→ **Exercise inputs**
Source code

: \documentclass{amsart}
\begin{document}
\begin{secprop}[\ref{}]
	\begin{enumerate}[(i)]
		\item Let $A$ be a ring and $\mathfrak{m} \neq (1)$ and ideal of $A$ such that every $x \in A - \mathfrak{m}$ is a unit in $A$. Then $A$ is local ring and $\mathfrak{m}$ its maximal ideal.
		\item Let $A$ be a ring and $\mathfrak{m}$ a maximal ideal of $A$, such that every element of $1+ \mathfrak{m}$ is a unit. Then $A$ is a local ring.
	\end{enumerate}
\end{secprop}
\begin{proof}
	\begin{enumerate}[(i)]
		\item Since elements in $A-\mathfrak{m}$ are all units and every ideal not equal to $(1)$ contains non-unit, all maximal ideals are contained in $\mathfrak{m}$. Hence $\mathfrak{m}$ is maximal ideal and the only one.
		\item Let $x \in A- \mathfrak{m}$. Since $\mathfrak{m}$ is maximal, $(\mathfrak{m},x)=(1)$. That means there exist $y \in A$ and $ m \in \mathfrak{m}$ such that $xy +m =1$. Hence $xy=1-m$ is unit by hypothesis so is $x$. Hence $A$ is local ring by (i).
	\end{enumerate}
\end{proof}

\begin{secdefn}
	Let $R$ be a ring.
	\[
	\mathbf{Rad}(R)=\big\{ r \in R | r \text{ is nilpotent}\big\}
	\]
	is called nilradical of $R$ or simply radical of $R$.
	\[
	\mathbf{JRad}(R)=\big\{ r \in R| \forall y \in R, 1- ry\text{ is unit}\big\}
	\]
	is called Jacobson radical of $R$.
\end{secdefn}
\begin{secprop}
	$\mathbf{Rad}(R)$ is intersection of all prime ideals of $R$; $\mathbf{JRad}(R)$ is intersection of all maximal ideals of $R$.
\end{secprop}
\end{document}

* * *

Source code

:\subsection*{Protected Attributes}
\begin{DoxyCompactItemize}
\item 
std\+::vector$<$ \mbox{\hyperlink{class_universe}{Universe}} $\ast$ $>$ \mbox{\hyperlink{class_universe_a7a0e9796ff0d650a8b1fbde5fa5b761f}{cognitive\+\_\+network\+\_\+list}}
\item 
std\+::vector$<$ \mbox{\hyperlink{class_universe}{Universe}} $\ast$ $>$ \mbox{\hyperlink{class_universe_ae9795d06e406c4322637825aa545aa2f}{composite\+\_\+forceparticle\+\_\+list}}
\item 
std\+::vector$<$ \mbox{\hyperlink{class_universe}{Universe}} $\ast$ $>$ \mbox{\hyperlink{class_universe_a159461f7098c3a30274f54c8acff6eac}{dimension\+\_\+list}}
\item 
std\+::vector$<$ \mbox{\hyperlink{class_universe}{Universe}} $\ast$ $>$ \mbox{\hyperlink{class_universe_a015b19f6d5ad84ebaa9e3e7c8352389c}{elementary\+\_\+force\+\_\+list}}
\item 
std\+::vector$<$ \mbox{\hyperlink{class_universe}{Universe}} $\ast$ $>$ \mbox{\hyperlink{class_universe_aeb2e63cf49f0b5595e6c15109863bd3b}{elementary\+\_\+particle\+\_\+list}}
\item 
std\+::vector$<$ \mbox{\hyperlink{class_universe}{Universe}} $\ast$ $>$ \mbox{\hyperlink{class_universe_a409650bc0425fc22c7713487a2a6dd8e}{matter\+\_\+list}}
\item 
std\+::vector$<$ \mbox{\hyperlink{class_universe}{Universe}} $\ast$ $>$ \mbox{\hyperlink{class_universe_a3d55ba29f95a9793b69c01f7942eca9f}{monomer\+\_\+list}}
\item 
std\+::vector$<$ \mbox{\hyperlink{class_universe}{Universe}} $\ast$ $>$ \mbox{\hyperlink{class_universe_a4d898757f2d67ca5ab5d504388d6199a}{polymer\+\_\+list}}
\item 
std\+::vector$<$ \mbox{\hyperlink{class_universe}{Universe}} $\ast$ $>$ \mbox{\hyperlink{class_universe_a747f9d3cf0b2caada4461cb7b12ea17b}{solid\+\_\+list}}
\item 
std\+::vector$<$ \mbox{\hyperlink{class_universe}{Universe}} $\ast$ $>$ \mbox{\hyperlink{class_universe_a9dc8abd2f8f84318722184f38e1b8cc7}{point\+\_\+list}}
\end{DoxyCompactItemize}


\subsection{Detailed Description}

* * *

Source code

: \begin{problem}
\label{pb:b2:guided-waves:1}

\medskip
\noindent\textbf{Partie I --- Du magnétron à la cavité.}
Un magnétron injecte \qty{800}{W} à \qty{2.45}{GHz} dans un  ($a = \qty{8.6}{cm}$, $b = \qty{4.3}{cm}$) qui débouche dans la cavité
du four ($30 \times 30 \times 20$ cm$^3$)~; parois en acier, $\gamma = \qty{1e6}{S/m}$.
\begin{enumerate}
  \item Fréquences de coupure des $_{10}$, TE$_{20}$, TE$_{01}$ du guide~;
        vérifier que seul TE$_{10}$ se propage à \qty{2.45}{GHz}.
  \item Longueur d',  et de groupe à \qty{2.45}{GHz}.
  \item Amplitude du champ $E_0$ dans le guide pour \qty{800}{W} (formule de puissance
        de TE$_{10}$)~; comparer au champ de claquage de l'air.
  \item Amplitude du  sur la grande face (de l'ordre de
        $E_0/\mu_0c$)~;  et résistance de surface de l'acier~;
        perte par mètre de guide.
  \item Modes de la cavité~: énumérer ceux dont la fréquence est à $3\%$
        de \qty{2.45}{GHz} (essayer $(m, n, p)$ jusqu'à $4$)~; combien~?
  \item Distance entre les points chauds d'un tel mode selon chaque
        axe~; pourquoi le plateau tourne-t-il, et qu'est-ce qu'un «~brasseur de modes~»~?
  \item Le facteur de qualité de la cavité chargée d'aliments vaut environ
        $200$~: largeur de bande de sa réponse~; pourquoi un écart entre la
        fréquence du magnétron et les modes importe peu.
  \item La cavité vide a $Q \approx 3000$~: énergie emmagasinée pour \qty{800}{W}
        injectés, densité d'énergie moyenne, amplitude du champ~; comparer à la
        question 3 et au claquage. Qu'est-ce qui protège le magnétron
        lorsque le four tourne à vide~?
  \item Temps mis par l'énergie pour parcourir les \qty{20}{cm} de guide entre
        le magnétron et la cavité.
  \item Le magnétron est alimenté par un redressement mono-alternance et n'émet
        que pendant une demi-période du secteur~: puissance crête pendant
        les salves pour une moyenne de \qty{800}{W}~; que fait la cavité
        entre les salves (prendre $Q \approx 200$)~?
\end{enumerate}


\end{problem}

→ **Assignment**
Please show every line of the material that contains the string "radical".

→ **Written response**
	is called nilradical of $R$ or simply radical of $R$.
	is called Jacobson radical of $R$.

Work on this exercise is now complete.